Parmi toutes les choses qu’on apprends dans le livre de Philippe
Bouher, celle-ci: le plaisir d’être aux affaires ne se satisfait qu’à moitié du
ministère de la Justice. Peu importe. Mais il importe en revanche que la
fonction de justice ne soit plus aujourd’hui si essentielle et éclatante qu’elle
puisse comme autrefois servir de principe à l’exercice du pouvoir civil: l’État
naissant, nous disent les historiens, fut un État de justice.
De nos jours, la justice est un
peu comme les peines qu’elle inflige: elle n’aime pas trop se montrer. Ses
rituels ne servent plus à impressionner les justiciables, mais à conforter un
peu les justiciers; les plaideurs avec leurs longs tapages ayant disparu, elle
n’est plus le grand théâtre social qu’elle fut pendant des siècles.
Enveloppée d’abord dans les grisailles
d’une administration de plus en plus semblable aux autres, elle a subi ensuite
un double mouvement de repli: elle laisse échapper tout un domaine d’affaires,
et de plus en plus large, qui se règlent derrière son dos (ses prises sur
l’économique sont fragmentaires ou symboliques); en outre, elle se rabat de
plus en plus sur des fonctions «sociales» de contrôle ténu, quotidien et
ingrat.
Ce repli explique sans doute
que la justice n’intéresse plus le public que que sous sa forme aiguë: là où il
y a crime, assises, jeu de la vie et de la mort. Les juges ne sont visibles
qu’en rouge. (Encore un des points qui rend si difficile de déraciner la peine
de mort: sans le droit de tuer, la justice serait-elle autre chose qu’un
service public un pue moins efficace que les P.T.T. et moins utile certainement
que la Sécurité sociale? Le droit de tuer est la dernière marque de sa
souveraineté. Il luis permet de dépasser toutes les autres administrations de la tête.)

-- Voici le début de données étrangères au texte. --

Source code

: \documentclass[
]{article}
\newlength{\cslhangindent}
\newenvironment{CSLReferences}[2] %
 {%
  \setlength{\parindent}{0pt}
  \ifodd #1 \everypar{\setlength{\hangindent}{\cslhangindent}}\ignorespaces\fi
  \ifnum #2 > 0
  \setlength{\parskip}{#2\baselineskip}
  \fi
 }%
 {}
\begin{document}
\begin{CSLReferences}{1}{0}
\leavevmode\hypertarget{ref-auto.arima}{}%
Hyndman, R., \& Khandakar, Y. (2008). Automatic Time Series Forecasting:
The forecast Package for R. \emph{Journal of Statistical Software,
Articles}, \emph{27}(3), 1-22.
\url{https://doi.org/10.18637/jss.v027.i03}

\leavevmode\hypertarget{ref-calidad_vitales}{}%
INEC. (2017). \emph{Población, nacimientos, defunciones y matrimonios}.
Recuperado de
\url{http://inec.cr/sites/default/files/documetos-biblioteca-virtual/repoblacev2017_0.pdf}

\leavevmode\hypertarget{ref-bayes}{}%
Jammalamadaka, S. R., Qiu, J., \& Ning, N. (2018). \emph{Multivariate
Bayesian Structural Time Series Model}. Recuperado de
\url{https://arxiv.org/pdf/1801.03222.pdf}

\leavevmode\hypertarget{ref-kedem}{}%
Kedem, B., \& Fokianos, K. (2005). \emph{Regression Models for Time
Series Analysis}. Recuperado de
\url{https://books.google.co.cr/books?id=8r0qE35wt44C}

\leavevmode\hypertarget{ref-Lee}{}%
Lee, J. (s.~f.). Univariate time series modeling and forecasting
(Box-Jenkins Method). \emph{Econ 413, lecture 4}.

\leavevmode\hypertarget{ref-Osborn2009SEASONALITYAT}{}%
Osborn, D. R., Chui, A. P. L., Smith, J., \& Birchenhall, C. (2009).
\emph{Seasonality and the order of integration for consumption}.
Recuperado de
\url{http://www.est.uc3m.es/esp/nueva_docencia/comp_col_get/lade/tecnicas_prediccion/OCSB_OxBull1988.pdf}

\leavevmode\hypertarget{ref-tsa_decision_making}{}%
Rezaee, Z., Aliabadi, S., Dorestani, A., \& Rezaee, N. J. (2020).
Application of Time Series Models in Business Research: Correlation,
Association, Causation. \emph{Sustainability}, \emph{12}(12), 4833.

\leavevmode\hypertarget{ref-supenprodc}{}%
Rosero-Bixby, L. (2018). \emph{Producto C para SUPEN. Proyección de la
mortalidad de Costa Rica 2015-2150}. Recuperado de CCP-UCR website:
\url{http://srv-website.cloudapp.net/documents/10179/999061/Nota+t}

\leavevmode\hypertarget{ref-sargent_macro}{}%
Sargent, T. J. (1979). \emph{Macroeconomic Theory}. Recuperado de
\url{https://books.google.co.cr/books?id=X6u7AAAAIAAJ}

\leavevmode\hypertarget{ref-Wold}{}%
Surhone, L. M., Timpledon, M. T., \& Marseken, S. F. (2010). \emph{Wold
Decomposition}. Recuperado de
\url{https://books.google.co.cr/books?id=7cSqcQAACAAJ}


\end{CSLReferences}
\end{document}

Ce qui m’a toujours plus dans
les articles de Philippe Boucher, ici même, c’est qu’il a cherché à ressaisir
la justice là où elle commençait à devenir invisible: il a été l’inverse d’un
chroniqueur judiciaire. L’«affaire» n’était jamais pour lui le cas singulier
qui tranche sur le quotidien; mais ce qui le révèle ou le prépare. Elle lui ouvrait
l’angle pour saisir un fonctionnement silencieux en train de se mettre en
place. Philippe Boucher voit les choses en juriste plutôt qu’en juré.
Son livre ne serait ironique
qu’à l’égard des autres, il m’intéresserait à moitié. Heureusement, il est
ironique à l’égard de lui-même. Il dit le contraire de ce que veut dire son
titre. Toutes ses analyses le soulignent: la justice n’est ni ghetto ni
forteresse; elle est fragile, perméable, et transparente, malgré ses
brouillards. Elle est «ployable à merci».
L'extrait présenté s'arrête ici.